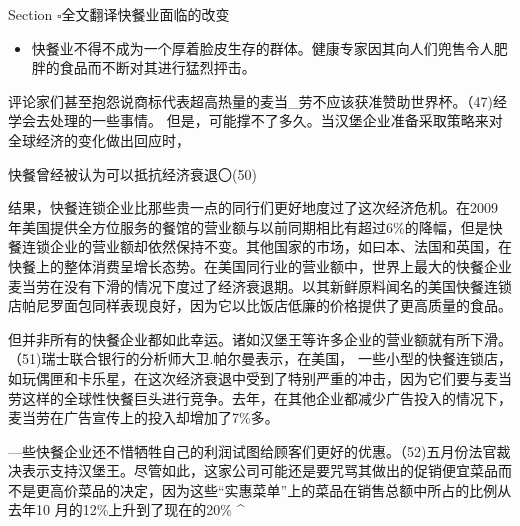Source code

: \documentclass[UTF8,11pt]{ctexart}
\begin{document}
Section \(\square\)全文翻译快餐业面临的改变


\begin{itemize}[leftmargin=2em,itemsep=.2em,topsep=.4em]\item[A.] 快餐业不得不成为一个厚着脸皮生存的群体。健康专家因其向人们兜售令人肥胖的食品而不断对其进行猛烈抨击。
\end{itemize}

评论家们甚至抱怨说商标代表超高热量的麦当\_劳不应该获准赞助世界杯。（47)经学会去处理的一些事情。 但是，可能撑不了多久。当汉堡企业准备采取策略来对全球经济的变化做出回应时，




快餐曾经被认为可以抵抗经济衰退〇(50) 


结果，快餐连锁企业比那些贵一点的同行们更好地度过了这次经济危机。在2009 年美国提供全方位服务的餐馆的营业额与以前同期相比有超过6\%的降幅，但是快餐连锁企业的营业额却依然保持不变。其他国家的市场，如曰本、法国和英国，在快餐上的整体消费呈增长态势。在美国同行业的营业额中，世界上最大的快餐企业麦当劳在没有下滑的情况下度过了经济衰退期。以其新鲜原料闻名的美国快餐连锁店帕尼罗面包同样表现良好，因为它以比饭店低廉的价格提供了更高质量的食品。


但并非所有的快餐企业都如此幸运。诸如汉堡王等许多企业的营业额就有所下滑。（51)瑞士联合银行的分析师大卫.帕尔曼表示，在美国， 一些小型的快餐连锁店，如玩偶匣和卡乐星，在这次经济衰退中受到了特别严重的冲击，因为它们要与麦当劳这样的全球性快餐巨头进行竞争。去年，在其他企业都减少广告投入的情况下，麦当劳在广告宣传上的投入却增加了7\%多。


—些快餐企业还不惜牺牲自己的利润试图给顾客们更好的优惠。（52)五月份法官裁决表示支持汉堡王。尽管如此，这家公司可能还是要咒骂其做出的促销便宜菜品而不是更高价菜品的决定，因为这些“实惠菜单”上的菜品在销售总额中所占的比例从去年10 月的12\%上升到了现在的20\% \textasciicircum{}
\end{document}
════
▶ **Exercise directions**: The entries are to be reproduced exactly, excluding any pictures they contain.

▶ **The answer**:
Source code

: \documentclass[UTF8,11pt]{ctexart}
\begin{document}
Section \(\square\)全文翻译快餐业面临的改变


\begin{itemize}[leftmargin=2em,itemsep=.2em,topsep=.4em]\item[A.] 快餐业不得不成为一个厚着脸皮生存的群体。健康专家因其向人们兜售令人肥胖的食品而不断对其进行猛烈抨击。
\end{itemize}

评论家们甚至抱怨说商标代表超高热量的麦当\_劳不应该获准赞助世界杯。（47)经学会去处理的一些事情。 但是，可能撑不了多久。当汉堡企业准备采取策略来对全球经济的变化做出回应时，




快餐曾经被认为可以抵抗经济衰退〇(50) 


结果，快餐连锁企业比那些贵一点的同行们更好地度过了这次经济危机。在2009 年美国提供全方位服务的餐馆的营业额与以前同期相比有超过6\%的降幅，但是快餐连锁企业的营业额却依然保持不变。其他国家的市场，如曰本、法国和英国，在快餐上的整体消费呈增长态势。在美国同行业的营业额中，世界上最大的快餐企业麦当劳在没有下滑的情况下度过了经济衰退期。以其新鲜原料闻名的美国快餐连锁店帕尼罗面包同样表现良好，因为它以比饭店低廉的价格提供了更高质量的食品。


但并非所有的快餐企业都如此幸运。诸如汉堡王等许多企业的营业额就有所下滑。（51)瑞士联合银行的分析师大卫.帕尔曼表示，在美国， 一些小型的快餐连锁店，如玩偶匣和卡乐星，在这次经济衰退中受到了特别严重的冲击，因为它们要与麦当劳这样的全球性快餐巨头进行竞争。去年，在其他企业都减少广告投入的情况下，麦当劳在广告宣传上的投入却增加了7\%多。


—些快餐企业还不惜牺牲自己的利润试图给顾客们更好的优惠。（52)五月份法官裁决表示支持汉堡王。尽管如此，这家公司可能还是要咒骂其做出的促销便宜菜品而不是更高价菜品的决定，因为这些“实惠菜单”上的菜品在销售总额中所占的比例从去年10 月的12\%上升到了现在的20\% \textasciicircum{}
\end{document}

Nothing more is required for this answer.